- [Requirement] Skip the pictures and return every entry exactly as written.

══ Input records

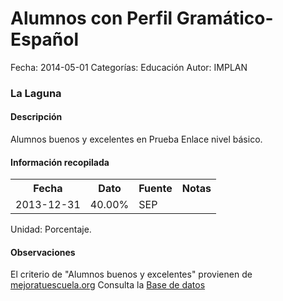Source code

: Alumnos con Perfil Gramático-Español
=====

Fecha: 2014-05-01
Categorías: Educación
Autor: IMPLAN

### La Laguna

#### Descripción

Alumnos buenos y excelentes en Prueba Enlace nivel básico.

#### Información recopilada

<table class="table table-hover table-bordered">
  <tr><th>Fecha</th><th>Dato</th><th>Fuente</th><th>Notas</th></tr>
  <tr><td>2013-12-31</td><td>40.00%</td><td>SEP</td><td></td></tr>
</table>

Unidad: Porcentaje.

#### Observaciones

El criterio de "Alumnos buenos y excelentes" provienen de [mejoratuescuela.org](http://www.mejoratuescuela.org)
Consulta la [Base de datos](http://www.enlace.sep.gob.mx/content/ba/pages/base_de_datos_completa_2013/)
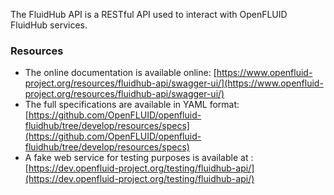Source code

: The FluidHub API is a RESTful API used to interact with OpenFLUID FluidHub services.

### Resources

* The online documentation is available online: [https://www.openfluid-project.org/resources/fluidhub-api/swagger-ui/](https://www.openfluid-project.org/resources/fluidhub-api/swagger-ui/)
* The full specifications are available in YAML format: [https://github.com/OpenFLUID/openfluid-fluidhub/tree/develop/resources/specs](https://github.com/OpenFLUID/openfluid-fluidhub/tree/develop/resources/specs)
* A fake web service for testing purposes is available at : [https://dev.openfluid-project.org/testing/fluidhub-api/](https://dev.openfluid-project.org/testing/fluidhub-api/)
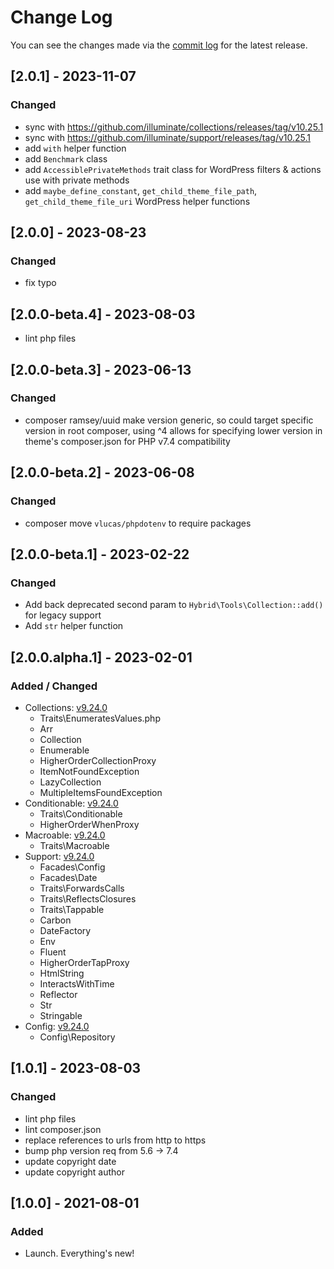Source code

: # Change Log

You can see the changes made via the [commit log](https://github.com/themehybrid/hybrid-tools/commits/master) for the latest release.

## [2.0.1] - 2023-11-07

### Changed

* sync with https://github.com/illuminate/collections/releases/tag/v10.25.1
* sync with https://github.com/illuminate/support/releases/tag/v10.25.1
* add `with` helper function
* add `Benchmark` class
* add `AccessiblePrivateMethods` trait class for WordPress filters & actions use with private methods
* add `maybe_define_constant`, `get_child_theme_file_path`, `get_child_theme_file_uri` WordPress helper functions

## [2.0.0] - 2023-08-23

### Changed

- fix typo

## [2.0.0-beta.4] - 2023-08-03

- lint php files

## [2.0.0-beta.3] - 2023-06-13

### Changed

- composer ramsey/uuid make version generic, so could target specific version in root composer, using ^4 allows for specifying lower version in theme's composer.json for PHP v7.4 compatibility

## [2.0.0-beta.2] - 2023-06-08

### Changed

- composer move `vlucas/phpdotenv` to require packages

## [2.0.0-beta.1] - 2023-02-22

### Changed

- Add back deprecated second param to `Hybrid\Tools\Collection::add()` for legacy support
- Add `str` helper function

## [2.0.0.alpha.1] - 2023-02-01

### Added / Changed

- Collections: [v9.24.0](https://github.com/illuminate/collections/tree/v9.24.0)
  - Traits\EnumeratesValues.php
  - Arr
  - Collection
  - Enumerable
  - HigherOrderCollectionProxy
  - ItemNotFoundException
  - LazyCollection
  - MultipleItemsFoundException
- Conditionable: [v9.24.0](https://github.com/illuminate/conditionable/tree/v9.24.0)
  - Traits\Conditionable
  - HigherOrderWhenProxy
- Macroable: [v9.24.0](https://github.com/illuminate/macroable/tree/v9.24.0)
  - Traits\Macroable
- Support: [v9.24.0](https://github.com/illuminate/support/tree/v9.24.0)
  - Facades\Config
  - Facades\Date
  - Traits\ForwardsCalls
  - Traits\ReflectsClosures
  - Traits\Tappable
  - Carbon
  - DateFactory
  - Env
  - Fluent
  - HigherOrderTapProxy
  - HtmlString
  - InteractsWithTime
  - Reflector
  - Str
  - Stringable
- Config: [v9.24.0](https://github.com/illuminate/config/tree/v9.24.0)
  - Config\Repository

## [1.0.1] - 2023-08-03

### Changed

- lint php files
- lint composer.json
- replace references to urls from http to https
- bump php version req from 5.6 -> 7.4
- update copyright date
- update copyright author


## [1.0.0] - 2021-08-01

### Added

- Launch.  Everything's new!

════

- [Answer]
Source code

: Alumnos con Perfil Gramático-Español
=====

Fecha: 2014-05-01
Categorías: Educación
Autor: IMPLAN

### La Laguna

#### Descripción

Alumnos buenos y excelentes en Prueba Enlace nivel básico.

#### Información recopilada

<table class="table table-hover table-bordered">
  <tr><th>Fecha</th><th>Dato</th><th>Fuente</th><th>Notas</th></tr>
  <tr><td>2013-12-31</td><td>40.00%</td><td>SEP</td><td></td></tr>
</table>

Unidad: Porcentaje.

#### Observaciones

El criterio de "Alumnos buenos y excelentes" provienen de [mejoratuescuela.org](http://www.mejoratuescuela.org)
Consulta la [Base de datos](http://www.enlace.sep.gob.mx/content/ba/pages/base_de_datos_completa_2013/)
Source code

: The FluidHub API is a RESTful API used to interact with OpenFLUID FluidHub services.

### Resources

* The online documentation is available online: [https://www.openfluid-project.org/resources/fluidhub-api/swagger-ui/](https://www.openfluid-project.org/resources/fluidhub-api/swagger-ui/)
* The full specifications are available in YAML format: [https://github.com/OpenFLUID/openfluid-fluidhub/tree/develop/resources/specs](https://github.com/OpenFLUID/openfluid-fluidhub/tree/develop/resources/specs)
* A fake web service for testing purposes is available at : [https://dev.openfluid-project.org/testing/fluidhub-api/](https://dev.openfluid-project.org/testing/fluidhub-api/)
Source code

: # Change Log

You can see the changes made via the [commit log](https://github.com/themehybrid/hybrid-tools/commits/master) for the latest release.

## [2.0.1] - 2023-11-07

### Changed

* sync with https://github.com/illuminate/collections/releases/tag/v10.25.1
* sync with https://github.com/illuminate/support/releases/tag/v10.25.1
* add `with` helper function
* add `Benchmark` class
* add `AccessiblePrivateMethods` trait class for WordPress filters & actions use with private methods
* add `maybe_define_constant`, `get_child_theme_file_path`, `get_child_theme_file_uri` WordPress helper functions

## [2.0.0] - 2023-08-23

### Changed

- fix typo

## [2.0.0-beta.4] - 2023-08-03

- lint php files

## [2.0.0-beta.3] - 2023-06-13

### Changed

- composer ramsey/uuid make version generic, so could target specific version in root composer, using ^4 allows for specifying lower version in theme's composer.json for PHP v7.4 compatibility

## [2.0.0-beta.2] - 2023-06-08

### Changed

- composer move `vlucas/phpdotenv` to require packages

## [2.0.0-beta.1] - 2023-02-22

### Changed

- Add back deprecated second param to `Hybrid\Tools\Collection::add()` for legacy support
- Add `str` helper function

## [2.0.0.alpha.1] - 2023-02-01

### Added / Changed

- Collections: [v9.24.0](https://github.com/illuminate/collections/tree/v9.24.0)
  - Traits\EnumeratesValues.php
  - Arr
  - Collection
  - Enumerable
  - HigherOrderCollectionProxy
  - ItemNotFoundException
  - LazyCollection
  - MultipleItemsFoundException
- Conditionable: [v9.24.0](https://github.com/illuminate/conditionable/tree/v9.24.0)
  - Traits\Conditionable
  - HigherOrderWhenProxy
- Macroable: [v9.24.0](https://github.com/illuminate/macroable/tree/v9.24.0)
  - Traits\Macroable
- Support: [v9.24.0](https://github.com/illuminate/support/tree/v9.24.0)
  - Facades\Config
  - Facades\Date
  - Traits\ForwardsCalls
  - Traits\ReflectsClosures
  - Traits\Tappable
  - Carbon
  - DateFactory
  - Env
  - Fluent
  - HigherOrderTapProxy
  - HtmlString
  - InteractsWithTime
  - Reflector
  - Str
  - Stringable
- Config: [v9.24.0](https://github.com/illuminate/config/tree/v9.24.0)
  - Config\Repository

## [1.0.1] - 2023-08-03

### Changed

- lint php files
- lint composer.json
- replace references to urls from http to https
- bump php version req from 5.6 -> 7.4
- update copyright date
- update copyright author


## [1.0.0] - 2021-08-01

### Added

- Launch.  Everything's new!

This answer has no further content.